SUPPLIED MATERIAL
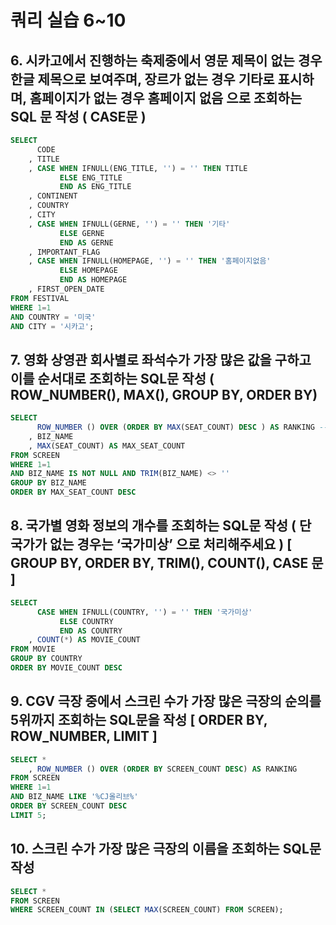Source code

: # 쿼리 실습 6~10

## 6. 시카고에서 진행하는 축제중에서 영문 제목이 없는 경우 한글 제목으로 보여주며, 장르가 없는 경우 기타로 표시하며, 홈페이지가 없는 경우 홈페이지 없음 으로 조회하는 SQL 문 작성 ( CASE문 )

```sql
SELECT 
	  CODE
	, TITLE
	, CASE WHEN IFNULL(ENG_TITLE, '') = '' THEN TITLE 
		   ELSE ENG_TITLE 
		   END AS ENG_TITLE 
	, CONTINENT	
	, COUNTRY
	, CITY
	, CASE WHEN IFNULL(GERNE, '') = '' THEN '기타'
		   ELSE GERNE 
	       END AS GERNE 
 	, IMPORTANT_FLAG
	, CASE WHEN IFNULL(HOMEPAGE, '') = '' THEN '홈페이지없음'
		   ELSE HOMEPAGE 
		   END AS HOMEPAGE 
	, FIRST_OPEN_DATE
FROM FESTIVAL
WHERE 1=1
AND COUNTRY = '미국'
AND CITY = '시카고';
```

## 7. 영화 상영관 회사별로 좌석수가 가장 많은 값을 구하고 이를 순서대로 조회하는 SQL문 작성 ( ROW_NUMBER(), MAX(), GROUP BY, ORDER BY)

```sql
SELECT 
	  ROW_NUMBER () OVER (ORDER BY MAX(SEAT_COUNT) DESC ) AS RANKING -- 랭킹표
	, BIZ_NAME
	, MAX(SEAT_COUNT) AS MAX_SEAT_COUNT  
FROM SCREEN
WHERE 1=1
AND BIZ_NAME IS NOT NULL AND TRIM(BIZ_NAME) <> '' 
GROUP BY BIZ_NAME
ORDER BY MAX_SEAT_COUNT DESC
```

## 8. 국가별 영화 정보의 개수를 조회하는 SQL문 작성 ( 단 국가가 없는 경우는 ‘국가미상’ 으로 처리해주세요 ) [ GROUP BY, ORDER BY, TRIM(), COUNT(), CASE 문 ]

```sql
SELECT 
	  CASE WHEN IFNULL(COUNTRY, '') = '' THEN '국가미상'
	  	   ELSE COUNTRY 
	  	   END AS COUNTRY 
	, COUNT(*) AS MOVIE_COUNT
FROM MOVIE
GROUP BY COUNTRY 
ORDER BY MOVIE_COUNT DESC
```

## 9. CGV 극장 중에서 스크린 수가 가장 많은 극장의 순의를 5위까지 조회하는 SQL문을 작성 [ ORDER BY, ROW_NUMBER, LIMIT ]

```sql
SELECT *
	, ROW_NUMBER () OVER (ORDER BY SCREEN_COUNT DESC) AS RANKING
FROM SCREEN
WHERE 1=1
AND BIZ_NAME LIKE '%CJ올리브%'
ORDER BY SCREEN_COUNT DESC 
LIMIT 5;
```

## 10. 스크린 수가 가장 많은 극장의 이름을 조회하는 SQL문 작성

```sql
SELECT *
FROM SCREEN
WHERE SCREEN_COUNT IN (SELECT MAX(SCREEN_COUNT) FROM SCREEN);
```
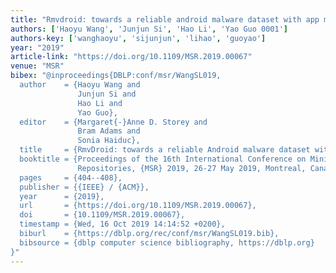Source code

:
 ```yaml
---
title: "Rmvdroid: towards a reliable android malware dataset with app metadata"
authors: ['Haoyu Wang', 'Junjun Si', 'Hao Li', 'Yao Guo 0001']
authors-key: ['wanghaoyu', 'sijunjun', 'lihao', 'guoyao']
year: "2019"
article-link: "https://doi.org/10.1109/MSR.2019.00067"
venue: "MSR"
bibex: "@inproceedings{DBLP:conf/msr/WangSL019,
  author    = {Haoyu Wang and
               Junjun Si and
               Hao Li and
               Yao Guo},
  editor    = {Margaret{-}Anne D. Storey and
               Bram Adams and
               Sonia Haiduc},
  title     = {RmvDroid: towards a reliable Android malware dataset with app metadata},
  booktitle = {Proceedings of the 16th International Conference on Mining Software
               Repositories, {MSR} 2019, 26-27 May 2019, Montreal, Canada},
  pages     = {404--408},
  publisher = {{IEEE} / {ACM}},
  year      = {2019},
  url       = {https://doi.org/10.1109/MSR.2019.00067},
  doi       = {10.1109/MSR.2019.00067},
  timestamp = {Wed, 16 Oct 2019 14:14:52 +0200},
  biburl    = {https://dblp.org/rec/conf/msr/WangSL019.bib},
  bibsource = {dblp computer science bibliography, https://dblp.org}
}"
---
```

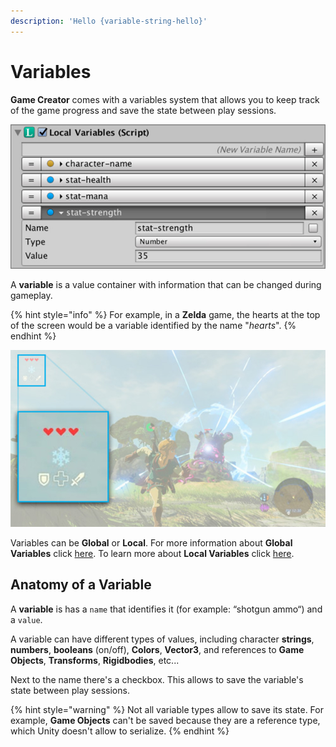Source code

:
 ```yaml
---
description: 'Hello {variable-string-hello}'
---
```


# Variables

**Game Creator** comes with a variables system that allows you to keep track of the game progress and save the state between play sessions.

![](../../.gitbook/assets/variables-example.jpg)

A **variable** is a value container with information that can be changed during gameplay.

{% hint style="info" %}
For example, in a **Zelda** game, the hearts at the top of the screen would be a variable identified by the name "_hearts_".
{% endhint %}

![\(You can track the Player health creating an integer variable called &quot;hearts&quot;\)](../../.gitbook/assets/variables-header.jpg)

Variables can be **Global** or **Local**. For more information about **Global Variables** click [here](). To learn more about **Local Variables** click [here]().

## Anatomy of a Variable

A **variable** is has a `name` that identifies it \(for example: “shotgun ammo“\) and a `value`. 

A variable can have different types of values, including character **strings**, **numbers**, **booleans** \(on/off\), **Colors**, **Vector3**, and references to **Game** **Objects**, **Transforms**, **Rigidbodies**, etc...

Next to the name there's a checkbox. This allows to save the variable's state between play sessions.

{% hint style="warning" %}
Not all variable types allow to save its state. For example, **Game Objects** can't be saved because they are a reference type, which Unity doesn't allow to serialize.
{% endhint %}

WHAT THE TASK REQUIRES
Look through the data above. Find each line with the string "information" and copy it.

YOUR RESPONSE
A **variable** is a value container with information that can be changed during gameplay.
Variables can be **Global** or **Local**. For more information about **Global Variables** click [here](). To learn more about **Local Variables** click [here]().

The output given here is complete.